Write the records out again, unchanged.

--------------------------------------------------

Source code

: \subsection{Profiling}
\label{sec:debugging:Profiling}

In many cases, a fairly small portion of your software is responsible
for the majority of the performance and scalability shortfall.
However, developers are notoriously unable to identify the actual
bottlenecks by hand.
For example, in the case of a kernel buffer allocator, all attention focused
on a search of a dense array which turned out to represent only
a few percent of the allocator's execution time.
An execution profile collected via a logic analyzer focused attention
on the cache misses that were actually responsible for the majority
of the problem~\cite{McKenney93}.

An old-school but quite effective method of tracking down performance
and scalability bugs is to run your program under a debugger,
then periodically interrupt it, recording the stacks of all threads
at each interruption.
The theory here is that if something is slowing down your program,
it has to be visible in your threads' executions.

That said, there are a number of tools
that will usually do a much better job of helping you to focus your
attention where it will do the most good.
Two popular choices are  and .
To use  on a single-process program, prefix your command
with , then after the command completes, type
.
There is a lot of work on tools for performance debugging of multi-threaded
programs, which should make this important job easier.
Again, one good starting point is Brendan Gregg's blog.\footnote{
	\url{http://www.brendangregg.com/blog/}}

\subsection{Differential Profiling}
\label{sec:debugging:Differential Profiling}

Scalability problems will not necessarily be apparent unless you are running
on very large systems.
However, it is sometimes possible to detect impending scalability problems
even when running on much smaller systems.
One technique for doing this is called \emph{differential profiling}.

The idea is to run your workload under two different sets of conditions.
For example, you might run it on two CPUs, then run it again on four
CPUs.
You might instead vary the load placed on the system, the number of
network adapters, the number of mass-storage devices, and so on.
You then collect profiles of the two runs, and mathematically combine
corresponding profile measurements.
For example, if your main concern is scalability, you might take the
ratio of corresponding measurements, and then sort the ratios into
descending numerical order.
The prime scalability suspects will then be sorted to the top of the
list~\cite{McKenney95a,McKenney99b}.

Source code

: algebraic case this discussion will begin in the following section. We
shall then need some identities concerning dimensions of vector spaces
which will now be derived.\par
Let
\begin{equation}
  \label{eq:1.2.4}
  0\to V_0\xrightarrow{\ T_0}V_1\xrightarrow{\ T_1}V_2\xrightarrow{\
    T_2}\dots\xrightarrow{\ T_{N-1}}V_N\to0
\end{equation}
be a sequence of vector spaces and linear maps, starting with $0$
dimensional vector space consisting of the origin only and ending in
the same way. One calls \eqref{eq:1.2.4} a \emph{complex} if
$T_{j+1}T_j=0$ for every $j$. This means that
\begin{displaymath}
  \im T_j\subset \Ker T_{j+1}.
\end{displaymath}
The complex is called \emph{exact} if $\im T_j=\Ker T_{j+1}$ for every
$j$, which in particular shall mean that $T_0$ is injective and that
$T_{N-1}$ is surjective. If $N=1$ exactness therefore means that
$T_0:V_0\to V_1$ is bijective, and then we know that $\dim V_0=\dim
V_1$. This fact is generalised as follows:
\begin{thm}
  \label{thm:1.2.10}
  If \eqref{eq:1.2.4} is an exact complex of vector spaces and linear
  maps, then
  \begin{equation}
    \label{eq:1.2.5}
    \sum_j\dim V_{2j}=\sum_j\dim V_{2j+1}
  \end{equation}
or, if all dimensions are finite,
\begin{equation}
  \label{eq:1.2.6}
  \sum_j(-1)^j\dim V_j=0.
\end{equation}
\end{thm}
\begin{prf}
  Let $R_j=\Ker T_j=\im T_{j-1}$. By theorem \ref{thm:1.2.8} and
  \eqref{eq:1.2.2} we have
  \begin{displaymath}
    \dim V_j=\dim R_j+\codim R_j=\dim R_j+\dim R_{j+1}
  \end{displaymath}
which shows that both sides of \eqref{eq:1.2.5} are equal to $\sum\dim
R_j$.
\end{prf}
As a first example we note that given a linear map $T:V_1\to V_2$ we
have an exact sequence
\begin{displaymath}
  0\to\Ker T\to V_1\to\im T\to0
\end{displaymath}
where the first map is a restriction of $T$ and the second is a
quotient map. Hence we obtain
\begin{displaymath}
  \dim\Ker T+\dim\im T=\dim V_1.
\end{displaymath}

--------------------------------------------------

*Exercise output*
Source code

: \subsection{Profiling}
\label{sec:debugging:Profiling}

In many cases, a fairly small portion of your software is responsible
for the majority of the performance and scalability shortfall.
However, developers are notoriously unable to identify the actual
bottlenecks by hand.
For example, in the case of a kernel buffer allocator, all attention focused
on a search of a dense array which turned out to represent only
a few percent of the allocator's execution time.
An execution profile collected via a logic analyzer focused attention
on the cache misses that were actually responsible for the majority
of the problem~\cite{McKenney93}.

An old-school but quite effective method of tracking down performance
and scalability bugs is to run your program under a debugger,
then periodically interrupt it, recording the stacks of all threads
at each interruption.
The theory here is that if something is slowing down your program,
it has to be visible in your threads' executions.

That said, there are a number of tools
that will usually do a much better job of helping you to focus your
attention where it will do the most good.
Two popular choices are  and .
To use  on a single-process program, prefix your command
with , then after the command completes, type
.
There is a lot of work on tools for performance debugging of multi-threaded
programs, which should make this important job easier.
Again, one good starting point is Brendan Gregg's blog.\footnote{
	\url{http://www.brendangregg.com/blog/}}

\subsection{Differential Profiling}
\label{sec:debugging:Differential Profiling}

Scalability problems will not necessarily be apparent unless you are running
on very large systems.
However, it is sometimes possible to detect impending scalability problems
even when running on much smaller systems.
One technique for doing this is called \emph{differential profiling}.

The idea is to run your workload under two different sets of conditions.
For example, you might run it on two CPUs, then run it again on four
CPUs.
You might instead vary the load placed on the system, the number of
network adapters, the number of mass-storage devices, and so on.
You then collect profiles of the two runs, and mathematically combine
corresponding profile measurements.
For example, if your main concern is scalability, you might take the
ratio of corresponding measurements, and then sort the ratios into
descending numerical order.
The prime scalability suspects will then be sorted to the top of the
list~\cite{McKenney95a,McKenney99b}.

Source code

: algebraic case this discussion will begin in the following section. We
shall then need some identities concerning dimensions of vector spaces
which will now be derived.\par
Let
\begin{equation}
  \label{eq:1.2.4}
  0\to V_0\xrightarrow{\ T_0}V_1\xrightarrow{\ T_1}V_2\xrightarrow{\
    T_2}\dots\xrightarrow{\ T_{N-1}}V_N\to0
\end{equation}
be a sequence of vector spaces and linear maps, starting with $0$
dimensional vector space consisting of the origin only and ending in
the same way. One calls \eqref{eq:1.2.4} a \emph{complex} if
$T_{j+1}T_j=0$ for every $j$. This means that
\begin{displaymath}
  \im T_j\subset \Ker T_{j+1}.
\end{displaymath}
The complex is called \emph{exact} if $\im T_j=\Ker T_{j+1}$ for every
$j$, which in particular shall mean that $T_0$ is injective and that
$T_{N-1}$ is surjective. If $N=1$ exactness therefore means that
$T_0:V_0\to V_1$ is bijective, and then we know that $\dim V_0=\dim
V_1$. This fact is generalised as follows:
\begin{thm}
  \label{thm:1.2.10}
  If \eqref{eq:1.2.4} is an exact complex of vector spaces and linear
  maps, then
  \begin{equation}
    \label{eq:1.2.5}
    \sum_j\dim V_{2j}=\sum_j\dim V_{2j+1}
  \end{equation}
or, if all dimensions are finite,
\begin{equation}
  \label{eq:1.2.6}
  \sum_j(-1)^j\dim V_j=0.
\end{equation}
\end{thm}
\begin{prf}
  Let $R_j=\Ker T_j=\im T_{j-1}$. By theorem \ref{thm:1.2.8} and
  \eqref{eq:1.2.2} we have
  \begin{displaymath}
    \dim V_j=\dim R_j+\codim R_j=\dim R_j+\dim R_{j+1}
  \end{displaymath}
which shows that both sides of \eqref{eq:1.2.5} are equal to $\sum\dim
R_j$.
\end{prf}
As a first example we note that given a linear map $T:V_1\to V_2$ we
have an exact sequence
\begin{displaymath}
  0\to\Ker T\to V_1\to\im T\to0
\end{displaymath}
where the first map is a restriction of $T$ and the second is a
quotient map. Hence we obtain
\begin{displaymath}
  \dim\Ker T+\dim\im T=\dim V_1.
\end{displaymath}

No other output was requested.